#### DATA FOR THE TASK ####

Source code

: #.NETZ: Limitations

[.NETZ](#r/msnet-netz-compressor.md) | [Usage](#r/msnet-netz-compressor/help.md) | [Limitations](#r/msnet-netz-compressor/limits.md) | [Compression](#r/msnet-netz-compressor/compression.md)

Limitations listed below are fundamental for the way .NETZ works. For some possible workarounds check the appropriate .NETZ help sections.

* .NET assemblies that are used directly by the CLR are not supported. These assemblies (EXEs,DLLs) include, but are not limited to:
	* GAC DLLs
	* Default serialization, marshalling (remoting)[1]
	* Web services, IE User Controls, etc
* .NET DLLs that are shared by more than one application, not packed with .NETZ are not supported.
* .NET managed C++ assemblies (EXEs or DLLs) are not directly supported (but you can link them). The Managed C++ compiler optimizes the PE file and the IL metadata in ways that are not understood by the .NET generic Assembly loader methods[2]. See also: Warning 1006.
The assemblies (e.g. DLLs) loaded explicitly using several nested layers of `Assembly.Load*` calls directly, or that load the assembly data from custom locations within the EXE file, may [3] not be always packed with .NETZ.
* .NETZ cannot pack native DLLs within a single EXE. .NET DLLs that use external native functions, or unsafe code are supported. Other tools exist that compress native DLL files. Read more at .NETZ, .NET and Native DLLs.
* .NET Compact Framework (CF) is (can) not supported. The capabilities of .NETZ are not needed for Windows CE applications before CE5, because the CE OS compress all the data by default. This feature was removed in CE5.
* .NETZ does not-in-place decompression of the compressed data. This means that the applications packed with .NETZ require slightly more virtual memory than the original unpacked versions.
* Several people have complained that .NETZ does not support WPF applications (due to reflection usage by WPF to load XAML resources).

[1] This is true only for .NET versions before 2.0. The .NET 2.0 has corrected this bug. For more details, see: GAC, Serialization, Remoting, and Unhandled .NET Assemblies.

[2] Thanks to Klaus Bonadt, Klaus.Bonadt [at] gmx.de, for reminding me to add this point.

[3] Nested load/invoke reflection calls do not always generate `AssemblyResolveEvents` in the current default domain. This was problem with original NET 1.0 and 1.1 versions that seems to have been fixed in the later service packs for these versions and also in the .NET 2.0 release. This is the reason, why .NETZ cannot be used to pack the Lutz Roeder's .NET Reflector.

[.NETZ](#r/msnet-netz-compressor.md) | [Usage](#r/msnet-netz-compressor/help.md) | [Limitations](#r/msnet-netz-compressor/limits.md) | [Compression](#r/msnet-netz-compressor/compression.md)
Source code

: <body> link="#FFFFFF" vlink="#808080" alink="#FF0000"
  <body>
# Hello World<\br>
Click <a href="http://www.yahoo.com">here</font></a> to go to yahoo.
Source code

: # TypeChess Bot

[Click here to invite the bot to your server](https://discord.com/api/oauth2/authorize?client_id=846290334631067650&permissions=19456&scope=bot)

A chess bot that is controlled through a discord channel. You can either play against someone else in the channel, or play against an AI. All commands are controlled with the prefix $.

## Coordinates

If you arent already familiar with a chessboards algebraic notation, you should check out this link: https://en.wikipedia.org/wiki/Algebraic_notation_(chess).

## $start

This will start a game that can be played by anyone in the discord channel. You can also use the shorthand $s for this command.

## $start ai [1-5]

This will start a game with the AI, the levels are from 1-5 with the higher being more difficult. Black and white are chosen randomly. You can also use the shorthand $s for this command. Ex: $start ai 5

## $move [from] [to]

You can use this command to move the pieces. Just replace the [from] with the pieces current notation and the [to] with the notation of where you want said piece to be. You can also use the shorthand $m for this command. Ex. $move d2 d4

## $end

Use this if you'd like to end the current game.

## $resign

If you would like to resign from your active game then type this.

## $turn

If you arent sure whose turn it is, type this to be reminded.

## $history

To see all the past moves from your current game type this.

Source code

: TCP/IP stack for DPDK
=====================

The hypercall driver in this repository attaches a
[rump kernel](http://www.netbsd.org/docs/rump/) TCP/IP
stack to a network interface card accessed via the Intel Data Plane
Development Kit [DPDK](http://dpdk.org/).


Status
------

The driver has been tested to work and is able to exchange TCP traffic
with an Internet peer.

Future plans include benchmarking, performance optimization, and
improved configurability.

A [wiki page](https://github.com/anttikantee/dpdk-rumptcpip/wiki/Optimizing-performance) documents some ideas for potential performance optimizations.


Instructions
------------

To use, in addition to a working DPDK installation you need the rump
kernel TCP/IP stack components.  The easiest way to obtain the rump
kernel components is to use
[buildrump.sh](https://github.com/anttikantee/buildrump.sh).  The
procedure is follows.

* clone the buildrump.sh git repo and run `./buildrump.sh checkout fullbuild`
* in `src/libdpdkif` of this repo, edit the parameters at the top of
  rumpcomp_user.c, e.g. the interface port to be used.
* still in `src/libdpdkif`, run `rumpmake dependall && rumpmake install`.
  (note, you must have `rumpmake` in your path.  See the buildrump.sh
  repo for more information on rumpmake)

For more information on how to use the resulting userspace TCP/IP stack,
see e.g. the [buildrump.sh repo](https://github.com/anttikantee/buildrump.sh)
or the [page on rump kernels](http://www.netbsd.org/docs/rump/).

####

Transcribe the material in full, exactly as it is given.

Source code

: #.NETZ: Limitations

[.NETZ](#r/msnet-netz-compressor.md) | [Usage](#r/msnet-netz-compressor/help.md) | [Limitations](#r/msnet-netz-compressor/limits.md) | [Compression](#r/msnet-netz-compressor/compression.md)

Limitations listed below are fundamental for the way .NETZ works. For some possible workarounds check the appropriate .NETZ help sections.

* .NET assemblies that are used directly by the CLR are not supported. These assemblies (EXEs,DLLs) include, but are not limited to:
	* GAC DLLs
	* Default serialization, marshalling (remoting)[1]
	* Web services, IE User Controls, etc
* .NET DLLs that are shared by more than one application, not packed with .NETZ are not supported.
* .NET managed C++ assemblies (EXEs or DLLs) are not directly supported (but you can link them). The Managed C++ compiler optimizes the PE file and the IL metadata in ways that are not understood by the .NET generic Assembly loader methods[2]. See also: Warning 1006.
The assemblies (e.g. DLLs) loaded explicitly using several nested layers of `Assembly.Load*` calls directly, or that load the assembly data from custom locations within the EXE file, may [3] not be always packed with .NETZ.
* .NETZ cannot pack native DLLs within a single EXE. .NET DLLs that use external native functions, or unsafe code are supported. Other tools exist that compress native DLL files. Read more at .NETZ, .NET and Native DLLs.
* .NET Compact Framework (CF) is (can) not supported. The capabilities of .NETZ are not needed for Windows CE applications before CE5, because the CE OS compress all the data by default. This feature was removed in CE5.
* .NETZ does not-in-place decompression of the compressed data. This means that the applications packed with .NETZ require slightly more virtual memory than the original unpacked versions.
* Several people have complained that .NETZ does not support WPF applications (due to reflection usage by WPF to load XAML resources).

[1] This is true only for .NET versions before 2.0. The .NET 2.0 has corrected this bug. For more details, see: GAC, Serialization, Remoting, and Unhandled .NET Assemblies.

[2] Thanks to Klaus Bonadt, Klaus.Bonadt [at] gmx.de, for reminding me to add this point.

[3] Nested load/invoke reflection calls do not always generate `AssemblyResolveEvents` in the current default domain. This was problem with original NET 1.0 and 1.1 versions that seems to have been fixed in the later service packs for these versions and also in the .NET 2.0 release. This is the reason, why .NETZ cannot be used to pack the Lutz Roeder's .NET Reflector.

[.NETZ](#r/msnet-netz-compressor.md) | [Usage](#r/msnet-netz-compressor/help.md) | [Limitations](#r/msnet-netz-compressor/limits.md) | [Compression](#r/msnet-netz-compressor/compression.md)
Source code

: <body> link="#FFFFFF" vlink="#808080" alink="#FF0000"
  <body>
# Hello World<\br>
Click <a href="http://www.yahoo.com">here</font></a> to go to yahoo.
Source code

: # TypeChess Bot

[Click here to invite the bot to your server](https://discord.com/api/oauth2/authorize?client_id=846290334631067650&permissions=19456&scope=bot)

A chess bot that is controlled through a discord channel. You can either play against someone else in the channel, or play against an AI. All commands are controlled with the prefix $.

## Coordinates

If you arent already familiar with a chessboards algebraic notation, you should check out this link: https://en.wikipedia.org/wiki/Algebraic_notation_(chess).

## $start

This will start a game that can be played by anyone in the discord channel. You can also use the shorthand $s for this command.

## $start ai [1-5]

This will start a game with the AI, the levels are from 1-5 with the higher being more difficult. Black and white are chosen randomly. You can also use the shorthand $s for this command. Ex: $start ai 5

## $move [from] [to]

You can use this command to move the pieces. Just replace the [from] with the pieces current notation and the [to] with the notation of where you want said piece to be. You can also use the shorthand $m for this command. Ex. $move d2 d4

## $end

Use this if you'd like to end the current game.

## $resign

If you would like to resign from your active game then type this.

## $turn

If you arent sure whose turn it is, type this to be reminded.

## $history

To see all the past moves from your current game type this.

Source code

: TCP/IP stack for DPDK
=====================

The hypercall driver in this repository attaches a
[rump kernel](http://www.netbsd.org/docs/rump/) TCP/IP
stack to a network interface card accessed via the Intel Data Plane
Development Kit [DPDK](http://dpdk.org/).


Status
------

The driver has been tested to work and is able to exchange TCP traffic
with an Internet peer.

Future plans include benchmarking, performance optimization, and
improved configurability.

A [wiki page](https://github.com/anttikantee/dpdk-rumptcpip/wiki/Optimizing-performance) documents some ideas for potential performance optimizations.


Instructions
------------

To use, in addition to a working DPDK installation you need the rump
kernel TCP/IP stack components.  The easiest way to obtain the rump
kernel components is to use
[buildrump.sh](https://github.com/anttikantee/buildrump.sh).  The
procedure is follows.

* clone the buildrump.sh git repo and run `./buildrump.sh checkout fullbuild`
* in `src/libdpdkif` of this repo, edit the parameters at the top of
  rumpcomp_user.c, e.g. the interface port to be used.
* still in `src/libdpdkif`, run `rumpmake dependall && rumpmake install`.
  (note, you must have `rumpmake` in your path.  See the buildrump.sh
  repo for more information on rumpmake)

For more information on how to use the resulting userspace TCP/IP stack,
see e.g. the [buildrump.sh repo](https://github.com/anttikantee/buildrump.sh)
or the [page on rump kernels](http://www.netbsd.org/docs/rump/).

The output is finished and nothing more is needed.